The National Nuclear Security Administration has awarded Cray a $174 million contract, one of the largest in the company's history. Cray is developing a next-generation Cray XC supercomputer, along with a massive storage system.

The Sonexion storage system Cray is providing has a capacity of 82 million GB. The system can operate at speeds of up to 1,700 GB per second. The NNSA will be using the supercomputer, which it calls Trinity, to model the decay of stored nuclear weapons over time and to simulate the effect of new weapons. The computer will be stationed at the Los Alamos National Laboratory, and the Sandia National Laboratories will be collaborating on the project. The Trinity system also will support a third lab, Lawrence Livermore National Laboratory.

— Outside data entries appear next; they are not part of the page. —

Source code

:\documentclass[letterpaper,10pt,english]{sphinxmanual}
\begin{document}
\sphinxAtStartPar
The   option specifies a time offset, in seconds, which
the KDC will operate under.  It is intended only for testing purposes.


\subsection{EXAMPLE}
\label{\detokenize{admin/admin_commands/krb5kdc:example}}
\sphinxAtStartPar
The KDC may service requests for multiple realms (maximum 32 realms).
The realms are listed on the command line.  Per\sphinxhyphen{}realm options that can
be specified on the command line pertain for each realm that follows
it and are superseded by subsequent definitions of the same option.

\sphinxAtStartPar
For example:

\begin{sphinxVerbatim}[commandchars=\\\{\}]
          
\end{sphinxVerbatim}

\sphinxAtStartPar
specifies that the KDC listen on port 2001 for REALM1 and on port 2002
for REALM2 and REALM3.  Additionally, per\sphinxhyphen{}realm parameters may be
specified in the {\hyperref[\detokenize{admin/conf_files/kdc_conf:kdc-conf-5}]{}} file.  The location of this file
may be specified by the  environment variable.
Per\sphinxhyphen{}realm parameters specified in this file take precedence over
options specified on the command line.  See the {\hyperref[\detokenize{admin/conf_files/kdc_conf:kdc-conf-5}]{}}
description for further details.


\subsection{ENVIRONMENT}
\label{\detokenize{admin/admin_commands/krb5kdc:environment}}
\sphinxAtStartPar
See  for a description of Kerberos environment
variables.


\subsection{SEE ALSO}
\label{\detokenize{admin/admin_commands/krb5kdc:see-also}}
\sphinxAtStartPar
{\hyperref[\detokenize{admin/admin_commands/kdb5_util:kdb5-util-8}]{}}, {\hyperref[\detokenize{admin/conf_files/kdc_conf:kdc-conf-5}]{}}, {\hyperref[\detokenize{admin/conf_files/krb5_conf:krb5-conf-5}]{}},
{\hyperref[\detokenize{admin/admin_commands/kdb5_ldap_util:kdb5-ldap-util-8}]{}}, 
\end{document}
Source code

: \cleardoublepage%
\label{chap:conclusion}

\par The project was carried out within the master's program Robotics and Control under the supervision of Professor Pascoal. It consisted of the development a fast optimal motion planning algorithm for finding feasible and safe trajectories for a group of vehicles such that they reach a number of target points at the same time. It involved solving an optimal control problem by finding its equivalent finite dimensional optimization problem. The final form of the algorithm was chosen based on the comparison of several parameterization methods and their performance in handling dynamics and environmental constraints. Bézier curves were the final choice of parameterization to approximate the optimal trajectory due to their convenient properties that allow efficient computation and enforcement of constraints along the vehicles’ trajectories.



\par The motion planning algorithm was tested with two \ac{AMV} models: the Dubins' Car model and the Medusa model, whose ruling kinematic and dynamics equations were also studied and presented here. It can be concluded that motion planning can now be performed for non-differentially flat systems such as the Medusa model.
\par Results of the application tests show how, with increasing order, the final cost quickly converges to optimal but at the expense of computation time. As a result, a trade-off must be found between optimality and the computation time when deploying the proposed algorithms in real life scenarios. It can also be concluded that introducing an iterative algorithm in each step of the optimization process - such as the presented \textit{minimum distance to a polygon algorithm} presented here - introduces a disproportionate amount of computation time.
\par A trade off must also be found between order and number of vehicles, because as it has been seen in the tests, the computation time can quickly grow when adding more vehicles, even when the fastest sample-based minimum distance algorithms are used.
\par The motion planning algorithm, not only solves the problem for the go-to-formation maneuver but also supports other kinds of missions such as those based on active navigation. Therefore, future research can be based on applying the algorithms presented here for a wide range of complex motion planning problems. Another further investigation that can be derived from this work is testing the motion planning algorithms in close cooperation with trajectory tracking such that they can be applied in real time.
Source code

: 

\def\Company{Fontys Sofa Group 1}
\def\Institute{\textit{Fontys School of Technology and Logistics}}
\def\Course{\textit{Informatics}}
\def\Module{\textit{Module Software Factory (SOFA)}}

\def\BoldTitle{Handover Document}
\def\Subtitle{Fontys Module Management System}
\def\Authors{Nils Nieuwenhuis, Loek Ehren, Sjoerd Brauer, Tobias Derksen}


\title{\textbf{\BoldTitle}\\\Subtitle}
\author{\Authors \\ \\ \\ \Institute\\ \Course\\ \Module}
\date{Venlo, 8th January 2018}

"Both Los Alamos and Sandia have a long history with Cray, going back to the beginning of the supercomputing era and most recently with the Cielo platform," says Gary Grider, head of the High Performance Computing Division at Los Alamos. "That history continues with the Trinity platform that will provide next generation supercomputing in support of the U. S. nuclear security enterprise."

Grider doesn't exaggerate the long history between Cray and Los Alamos. The laboratory purchased the first Cray-1 supercomputer in 1976. That supercomputer had a processing speed of 80 megaflops. Although Cray has not yet determined the exact speed of the new computer, it is expected to be able to reach speeds of 14 petaflops, 175 million times the speed of the Cray-1. Although Cray's history with the NNSA doesn't quite stretch back to the beginning of the company, since the organization didn't exist until 1999, the NNSA has been a Cray customer for more than 10 years.

"It is a real honor that one of the largest contracts in our company's history has come from one of our most important customers," says Cray CEO Peter Ungaro. "We couldn't be more proud that, once again, the NNSA has placed its trust in Cray to provide them with the computational tools needed to support their important mission."

The new Cray XC supercomputer will be powered by Intel Xeon and Xeon Phi processors that are still in development. The processors are codenamed "Haswell" and "Knights Landing," respectively, and will power most next-generation computers.